- **Work item**: Look for "will" in the records and copy every line that has it.

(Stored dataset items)
*** Begin section ***
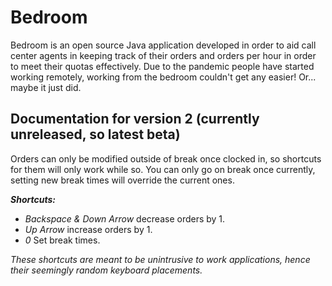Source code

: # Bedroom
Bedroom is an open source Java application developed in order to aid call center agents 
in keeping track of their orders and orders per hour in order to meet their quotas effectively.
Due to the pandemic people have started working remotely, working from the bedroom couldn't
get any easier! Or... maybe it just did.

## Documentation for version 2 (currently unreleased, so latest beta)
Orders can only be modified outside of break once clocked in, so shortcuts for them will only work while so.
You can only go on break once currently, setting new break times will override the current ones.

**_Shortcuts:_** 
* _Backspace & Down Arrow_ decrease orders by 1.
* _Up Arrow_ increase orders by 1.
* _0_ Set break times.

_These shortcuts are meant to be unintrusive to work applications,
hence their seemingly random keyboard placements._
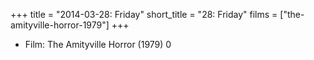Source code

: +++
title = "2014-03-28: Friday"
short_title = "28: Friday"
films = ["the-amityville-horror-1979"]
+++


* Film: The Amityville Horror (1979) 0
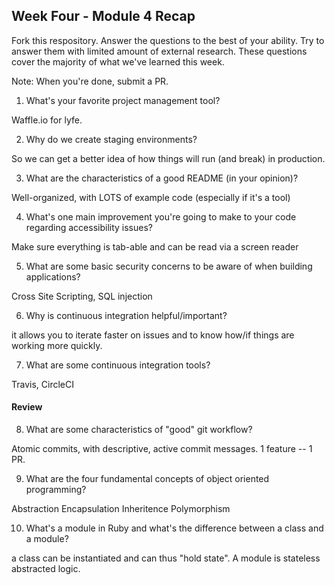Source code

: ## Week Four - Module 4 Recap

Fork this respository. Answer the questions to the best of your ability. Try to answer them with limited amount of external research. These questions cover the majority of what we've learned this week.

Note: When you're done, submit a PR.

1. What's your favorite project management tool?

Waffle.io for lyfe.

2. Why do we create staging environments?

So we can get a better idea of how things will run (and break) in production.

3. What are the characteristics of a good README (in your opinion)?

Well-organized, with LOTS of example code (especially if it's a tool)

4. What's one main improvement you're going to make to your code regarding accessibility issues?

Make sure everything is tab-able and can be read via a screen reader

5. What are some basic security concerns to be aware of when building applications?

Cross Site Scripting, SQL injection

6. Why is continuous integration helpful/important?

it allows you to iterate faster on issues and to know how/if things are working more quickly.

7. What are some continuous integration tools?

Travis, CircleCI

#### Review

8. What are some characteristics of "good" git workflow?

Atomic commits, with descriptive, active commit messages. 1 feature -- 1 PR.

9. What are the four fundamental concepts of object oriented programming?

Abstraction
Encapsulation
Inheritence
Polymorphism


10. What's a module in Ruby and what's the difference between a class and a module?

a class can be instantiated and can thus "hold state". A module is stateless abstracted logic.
*** End section ***
- **Solution to the exercise**:
Orders can only be modified outside of break once clocked in, so shortcuts for them will only work while so.
You can only go on break once currently, setting new break times will override the current ones.
So we can get a better idea of how things will run (and break) in production.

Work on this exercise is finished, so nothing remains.